Wurzel (1994) betrachtet in seinen Ausführungen die Pluralflexion als solche nicht separat sondern in Verbindung mit der Singularflexion. Darüber hinaus projiziert er seinen theoretischen Ansatz auf der Grundlage mehrerer Vorüberlegungen sowie den so genannten 'Paradigmenstrukturbedingungen' (PSB).

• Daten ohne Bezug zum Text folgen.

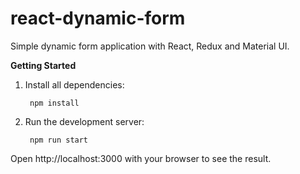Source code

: # react-dynamic-form

Simple dynamic form application with React, Redux and Material UI.

**Getting Started**

1. Install all dependencies:

        npm install


2. Run the development server:

        npm run start

Open http://localhost:3000 with your browser to see the result.
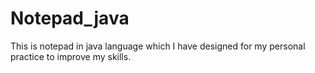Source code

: # Notepad_java
This is notepad in java language which I have designed for my personal practice to improve my skills.
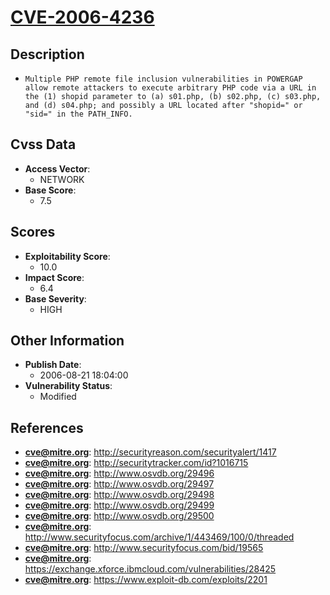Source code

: 
# [CVE-2006-4236](https://cve.mitre.org/cgi-bin/cvename.cgi?name=CVE-2006-4236)

## Description

- `Multiple PHP remote file inclusion vulnerabilities in POWERGAP allow remote attackers to execute arbitrary PHP code via a URL in the (1) shopid parameter to (a) s01.php, (b) s02.php, (c) s03.php, and (d) s04.php; and possibly a URL located after "shopid=" or "sid=" in the PATH_INFO.`

## Cvss Data

- **Access Vector**:
  - NETWORK
- **Base Score**:
  - 7.5

## Scores

- **Exploitability Score**:
  - 10.0
- **Impact Score**:
  - 6.4
- **Base Severity**:
  - HIGH

## Other Information

- **Publish Date**:
  - 2006-08-21 18:04:00
- **Vulnerability Status**:
  - Modified

## References

- **cve@mitre.org**: http://securityreason.com/securityalert/1417
- **cve@mitre.org**: http://securitytracker.com/id?1016715
- **cve@mitre.org**: http://www.osvdb.org/29496
- **cve@mitre.org**: http://www.osvdb.org/29497
- **cve@mitre.org**: http://www.osvdb.org/29498
- **cve@mitre.org**: http://www.osvdb.org/29499
- **cve@mitre.org**: http://www.osvdb.org/29500
- **cve@mitre.org**: http://www.securityfocus.com/archive/1/443469/100/0/threaded
- **cve@mitre.org**: http://www.securityfocus.com/bid/19565
- **cve@mitre.org**: https://exchange.xforce.ibmcloud.com/vulnerabilities/28425
- **cve@mitre.org**: https://www.exploit-db.com/exploits/2201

Auf dieser Grundlage entwirft er drei Varianten einer Sicht auf die deutsche Substantivflexion, die ich an dieser Stelle vorstellen möchte.

3.1. Vorüberlegungen

Im Deutschen, so Wurzel (1994: 30) gibt es nur wenige Kategoriemarker, die sich direkt an den Wörtern nachweisen lassen: drei Suffixe (-e, -(e)n, -er und der Umlaut.[7] Diese Marker existieren aber in den einzelnen Flexionsklassen in unterschiedlicher Kombination. Die Flexionsklassenzugehörigkeit ergibt sich aber kaum wie in anderen Sprachen aus nichtmorphologischen Gesichtspunkten wie Genus oder Phonologie des Nomens. Allerdings gibt es Präferenzen für die Zugehörigkeit zu bestimmten Flexionsklassen. So bevorzugen bspw. Feminina, die auf verzeigendem Reim enden, meist die schwache Flexion (d. h. kein Marker im Singular, Marker -e im Plural und -n im Dativ Plural).

(1) a. die Gans

b. die Gänse

Zu diesen Grundlagen, die sich bereits bei den Gebrauchsgrammatiken erschließen lassen, stellt Wurzel (1994: 32 f.) zwei großen Prinzipien, die in der Linguistik kaum noch angezweifelt werden:

1. Der Aufbau der Flexionssysteme ist implikativ.
2. Konkurrenz zwischen Flexionsklassen wird durch Präferenz gelöst.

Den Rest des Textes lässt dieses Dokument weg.